Salazare v. St. Vincent Hospital

ANDREWS, Judge

(dissenting).

I disagree with the majority in this case. This interlocutory appeal presents only one question of law — whether the Medical Malpractice Act [§ 41-5-1 to 41-5-28, N.M.S.A. 1978] establishes a “privilege for members of the Medical Review Commission that would generally exempt them from discovery procedures during the pendency of a lawsuit.”

In my opinion, the Act, when read as a whole [§ 41-5-1 to 41-5-28, N.M.S.A.1978] supports this conclusion. The Act specifically delineates the duties of the panel selected by the Medical Review Commission when called upon to review malpractice claims.1 The panel shall decide only two questions:

1. Whether there is substantial evidence that the acts complained of occurred and that they constitute malpractice; and
2. Whether there is a reasonable medical probability that the patient was injured thereby. Section 41-5-20.

Section 41-5-20(C) further defines the manner in which a panel shall decide each case and specifies the form of the decision. This legislatively established procedure, as well as the fact that even the report of the panel is not admissible as evidence in any subsequent legal action demonstrates legislative intent that the hearings be and remain confidential.

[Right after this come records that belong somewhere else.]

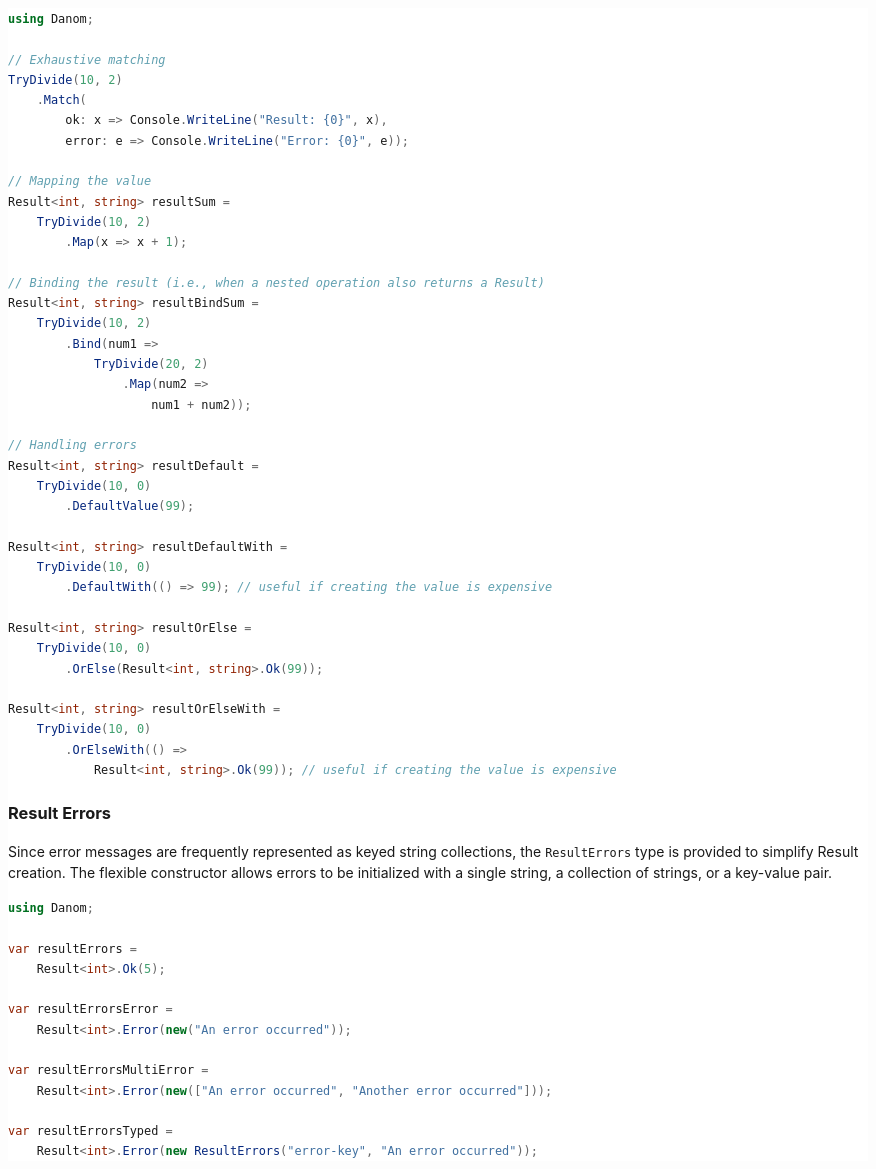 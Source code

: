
 ```csharp
using Danom;

// Exhaustive matching
TryDivide(10, 2)
    .Match(
        ok: x => Console.WriteLine("Result: {0}", x),
        error: e => Console.WriteLine("Error: {0}", e));

// Mapping the value
Result<int, string> resultSum =
    TryDivide(10, 2)
        .Map(x => x + 1);

// Binding the result (i.e., when a nested operation also returns a Result)
Result<int, string> resultBindSum =
    TryDivide(10, 2)
        .Bind(num1 =>
            TryDivide(20, 2)
                .Map(num2 =>
                    num1 + num2));

// Handling errors
Result<int, string> resultDefault =
    TryDivide(10, 0)
        .DefaultValue(99);

Result<int, string> resultDefaultWith =
    TryDivide(10, 0)
        .DefaultWith(() => 99); // useful if creating the value is expensive

Result<int, string> resultOrElse =
    TryDivide(10, 0)
        .OrElse(Result<int, string>.Ok(99));

Result<int, string> resultOrElseWith =
    TryDivide(10, 0)
        .OrElseWith(() =>
            Result<int, string>.Ok(99)); // useful if creating the value is expensive
```

### Result Errors

Since error messages are frequently represented as keyed string collections, the `ResultErrors` type is provided to simplify Result creation. The flexible constructor allows errors to be initialized with a single string, a collection of strings, or a key-value pair.

```csharp
using Danom;

var resultErrors =
    Result<int>.Ok(5);

var resultErrorsError =
    Result<int>.Error(new("An error occurred"));

var resultErrorsMultiError =
    Result<int>.Error(new(["An error occurred", "Another error occurred"]));

var resultErrorsTyped =
    Result<int>.Error(new ResultErrors("error-key", "An error occurred"));
```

One provision of the Act, alone, creates confusion in what is otherwise a clear grid unambiguous law wherein the Medical Review Commission and its members are provided with immunities and privileges.2

Section 41-5-19(C) states that the hearing “will be informal and no official transcript shall be made.” However, the section further allows the parties to take “testimony ... at their own expense.” Obviously, as appellant argues, it can be implied from this clause, that no confidentiality exists for such testimony, nor is a privilege created for such testimony, where the law expressly allows for preservation of the testimony. Whether or not such an argument has merit is not before us in this case. The plaintiff-appellant failed to take testimony during the hearing. Her failure to avail herself of this provision in the law, however, is not material to the real issue in this case. The question is not one of suppression of admissions but one of privilege for a panel member. The fact that plaintiff had the statutory right to record the proceedings gave her an opportunity to preserve admissions, if any, which might have been made. Certainly it is inconsistent to permit the hearing procedures to be transcribed while at the same time granting a privilege to panel members, see Herrera v. Doctor’s Hospital, 360 So.2d 1092 (Fla.App.1978), but the Medical Malpractice Act is explicit in protecting the confidentiality of the Medical Review Commission.3 The overwhelming tenor of the New Mexico Act is in favor of such a privilege for members of the statutorily established panel.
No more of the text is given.